1991 role: Mazdaspeed Co., Ltd.
Current role: Technical Research Center
Returning to Le Man for the first time in 20 years
"Mazda received such a warm welcome." When I arrived at the track with the 787B, I immediately felt the warm atmosphere that seemed to be welcoming us back after 20 years. Le Mans is such a special place and returning there made me wish we were competing again. Even though we were only there for a demonstration run, I found the occasion very moving.
Twenty years ago, I worked for Mazdaspeed and was a mechanic in the pit crew for the winning number 55 car. My main responsibility was the gear box, but during the race I also handled the right front wheel changes.
During the Le Mans years, Mazdaspeed was responsible for development of the racecar bodies. Each year, we had to guess by how much the performance of the tires and Mazda's engine would improve. We used this to estimate the best balance between rigidity and weight for each part of the car. It was extremely difficult. If our estimate was lower than the actual performance improvement, parts of the car would be likely to break. And if our estimate was higher, the car would be overly heavy. I poured a lot of passion and energy into optimizing the shapes of parts to minimize weight and size while ensuring sufficient durability.

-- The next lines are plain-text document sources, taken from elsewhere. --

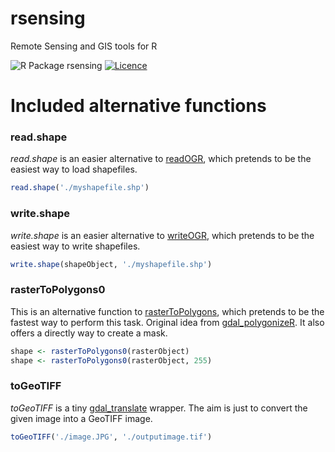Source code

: # rsensing
Remote Sensing and GIS tools for R

![R Package rsensing](https://img.shields.io/badge/R%20Package-rsensing-green.svg)
[![Licence](https://img.shields.io/badge/license-GPLv3-orange.svg)](http://www.gnu.org/licenses/gpl-3.0.html)

# Included alternative functions

### read.shape
_read.shape_ is an easier alternative to [readOGR](https://www.rdocumentation.org/packages/rgdal/versions/1.2-13/topics/readOGR), which pretends to be the easiest way to load shapefiles.
```R
read.shape('./myshapefile.shp')
```

### write.shape
_write.shape_ is an easier alternative to [writeOGR](https://www.rdocumentation.org/packages/rgdal/versions/1.2-15/topics/writeOGR), which pretends to be the easiest way to write shapefiles.
```R
write.shape(shapeObject, './myshapefile.shp')
```

### rasterToPolygons0
This is an alternative function to [rasterToPolygons](https://www.rdocumentation.org/packages/raster/versions/2.5-8/topics/rasterToPolygons), which pretends to be the fastest way to perform this task. Original idea from [gdal_polygonizeR](https://johnbaumgartner.wordpress.com/2012/07/26/getting-rasters-into-shape-from-r/). It also offers a directly way to create a mask.
```R
shape <- rasterToPolygons0(rasterObject)
shape <- rasterToPolygons0(rasterObject, 255)
```

### toGeoTIFF
_toGeoTIFF_ is a tiny [gdal_translate](http://www.gdal.org/gdal_translate.html) wrapper. The aim is just to convert the given image into a GeoTIFF image.
```R
toGeoTIFF('./image.JPG', './outputimage.tif')
```
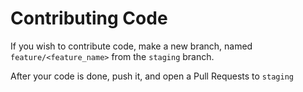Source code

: # Contributing Code

If you wish to contribute code, make a new branch, named ```feature/<feature_name>``` from the ```staging``` branch.

After your code is done, push it, and open a Pull Requests to ```staging```


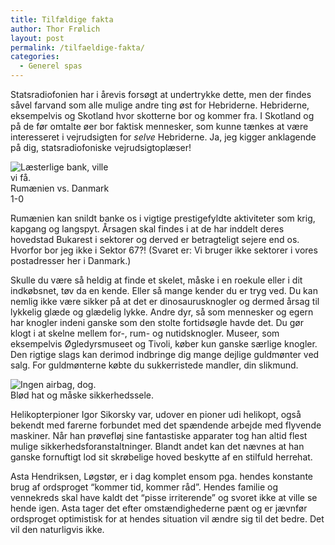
 ```yaml
---
title: Tilfældige fakta
author: Thor Frølich
layout: post
permalink: /tilfaeldige-fakta/
categories:
  - Generel spas
---
```

Statsradiofonien har i årevis forsøgt at undertrykke dette, men der findes såvel farvand som alle mulige andre ting øst for Hebriderne. Hebriderne, eksempelvis og Skotland hvor skotterne bor og kommer fra. I Skotland og på de før omtalte øer bor faktisk mennesker, som kunne tænkes at være interesseret i vejrudsigten for *selve* Hebriderne. Ja, jeg kigger anklagende på dig, statsradiofoniske vejrudsigtoplæser!

<div class="bitImage bitRight" style="width: 158px">
  <img src="http://www.abekat.net/images/rumania_01.jpg" alt="Læsterlige bank, ville vi få." /><br /> Rumænien vs. Danmark 1-0
</div>

Rumænien kan snildt banke os i vigtige prestigefyldte aktiviteter som krig, kapgang og langspyt. Årsagen skal findes i at de har inddelt deres hovedstad Bukarest i sektorer og derved er betragteligt sejere end os. Hvorfor bor jeg ikke i Sektor 67?! (Svaret er: Vi bruger ikke sektorer i vores postadresser her i Danmark.)

Skulle du være så heldig at finde et skelet, måske i en roekule eller i dit indkøbsnet, tøv da en kende. Eller så mange kender du er tryg ved. Du kan nemlig ikke være sikker på at det er dinosaurusknogler og dermed årsag til lykkelig glæde og glædelig lykke. Andre dyr, så som mennesker og egern har knogler indeni ganske som den stolte fortidsøgle havde det. Du gør klogt i at skelne mellem for-, rum- og nutidsknogler. Museer, som eksempelvis Øgledyrsmuseet og Tivoli, køber kun ganske særlige knogler. Den rigtige slags kan derimod indbringe dig mange dejlige guldmønter ved salg. For guldmønterne købte du sukkerristede mandler, din slikmund.

<div class="bitImage bitLeft" style="width: 308px">
  <img src="http://www.abekat.net/images/sikorsky_01.jpg" alt="Ingen airbag, dog." /><br /> Blød hat og måske sikkerhedssele.
</div>

Helikopterpioner Igor Sikorsky var, udover en pioner udi helikopt, også bekendt med farerne forbundet med det spændende arbejde med flyvende maskiner. Når han prøvefløj sine fantastiske apparater tog han altid flest mulige sikkerhedsforanstaltninger. Blandt andet kan det nævnes at han ganske fornuftigt lod sit skrøbelige hoved beskytte af en stilfuld herrehat.

Asta Hendriksen, Løgstør, er i dag komplet ensom pga. hendes konstante brug af ordsproget “kommer tid, kommer råd”. Hendes familie og vennekreds skal have kaldt det “pisse irriterende” og svoret ikke at ville se hende igen. Asta tager det efter omstændighederne pænt og er jævnfør ordsproget optimistisk for at hendes situation vil ændre sig til det bedre. Det vil den naturligvis ikke.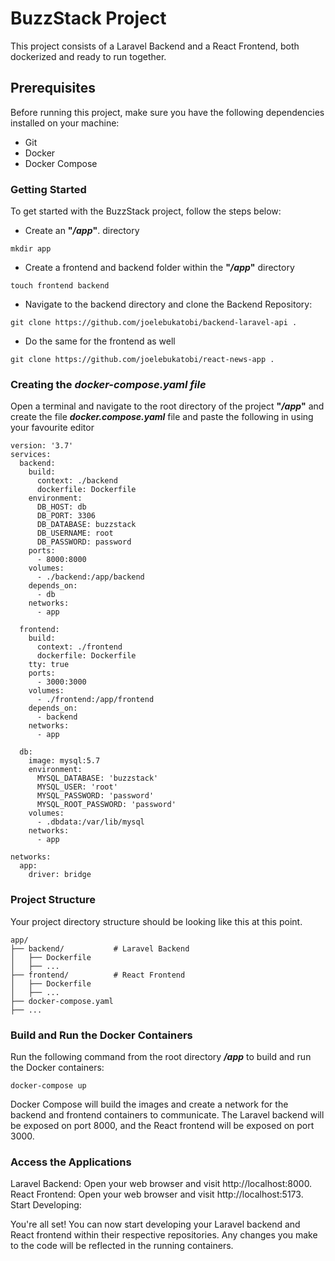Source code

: # **BuzzStack Project**

This project consists of a Laravel Backend and a React Frontend, both dockerized and ready to run together.

## **Prerequisites**

Before running this project, make sure you have the following dependencies installed on your machine:

- Git
- Docker
- Docker Compose

### **Getting Started**

To get started with the BuzzStack project, follow the steps below:

- Create an **"_/app_"**. directory

```
mkdir app
```

- Create a frontend and backend folder within the **"_/app_"** directory

```
touch frontend backend
```

- Navigate to the backend directory and clone the Backend Repository:

```
git clone https://github.com/joelebukatobi/backend-laravel-api .
```

- Do the same for the frontend as well

```
git clone https://github.com/joelebukatobi/react-news-app .
```

### **Creating the _docker-compose.yaml file_**

Open a terminal and navigate to the root directory of the project **"_/app_"** and create the file **_docker.compose.yaml_** file and paste the following in using your favourite editor

```
version: '3.7'
services:
  backend:
    build:
      context: ./backend
      dockerfile: Dockerfile
    environment:
      DB_HOST: db
      DB_PORT: 3306
      DB_DATABASE: buzzstack
      DB_USERNAME: root
      DB_PASSWORD: password
    ports:
      - 8000:8000
    volumes:
      - ./backend:/app/backend
    depends_on:
      - db
    networks:
      - app

  frontend:
    build:
      context: ./frontend
      dockerfile: Dockerfile
    tty: true
    ports:
      - 3000:3000
    volumes:
      - ./frontend:/app/frontend
    depends_on:
      - backend
    networks:
      - app

  db:
    image: mysql:5.7
    environment:
      MYSQL_DATABASE: 'buzzstack'
      MYSQL_USER: 'root'
      MYSQL_PASSWORD: 'password'
      MYSQL_ROOT_PASSWORD: 'password'
    volumes:
      - .dbdata:/var/lib/mysql
    networks:
      - app

networks:
  app:
    driver: bridge

```

### **Project Structure**

Your project directory structure should be looking like this at this point.

```
app/
├── backend/           # Laravel Backend
│   ├── Dockerfile
│   ├── ...
├── frontend/          # React Frontend
│   ├── Dockerfile
│   ├── ...
├── docker-compose.yaml
├── ...

```

### **Build and Run the Docker Containers**

Run the following command from the root directory **_/app_** to build and run the Docker containers:

```
docker-compose up
```

Docker Compose will build the images and create a network for the backend and frontend containers to communicate. The Laravel backend will be exposed on port 8000, and the React frontend will be exposed on port 3000.

### **Access the Applications**

Laravel Backend: Open your web browser and visit http://localhost:8000.
React Frontend: Open your web browser and visit http://localhost:5173.
Start Developing:

You're all set! You can now start developing your Laravel backend and React frontend within their respective repositories. Any changes you make to the code will be reflected in the running containers.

The moment when belief became victory
Before the race, we looked at the results of previous 24-hour races and testing, and we felt confident that we could finish in the top five. As the race went on, and we continued to hear news about the other cars running both in front of and behind the 787B, our confidence slowly changed into reality. When you enter a race, of course you aim to win. But motor racing is unpredictable and you never know what will happen, so I wasn't really expecting us to do it.
Just as I was thinking this, the Mercedes ahead of us dropped out with cooling trouble. I will never forget watching as the 787B steadily continued lapping and passed the Mercedes. We knew that the trailing Jaguars didn't have the speed to catch us, and I realized that, providing our car didn't break down, we would actually win.
Mazda's winning strength
I think that the experience of winning Le Mans boosted my motivation, and the motivation of the whole team, when we returned to work. For a winning team, the pressure to perform strongly is much greater afterward.
Even now, although I have changed to designing eco-cars (hydrogen rotary engine and EV), I still feel that my racing experience drives me to develop new things in short periods. I believe Mazda's strength lies in its workforce. Throughout the Mazda Group, our human resources are planning, implementing and developing through One Mazda, and are making our next-generation technologies a reality.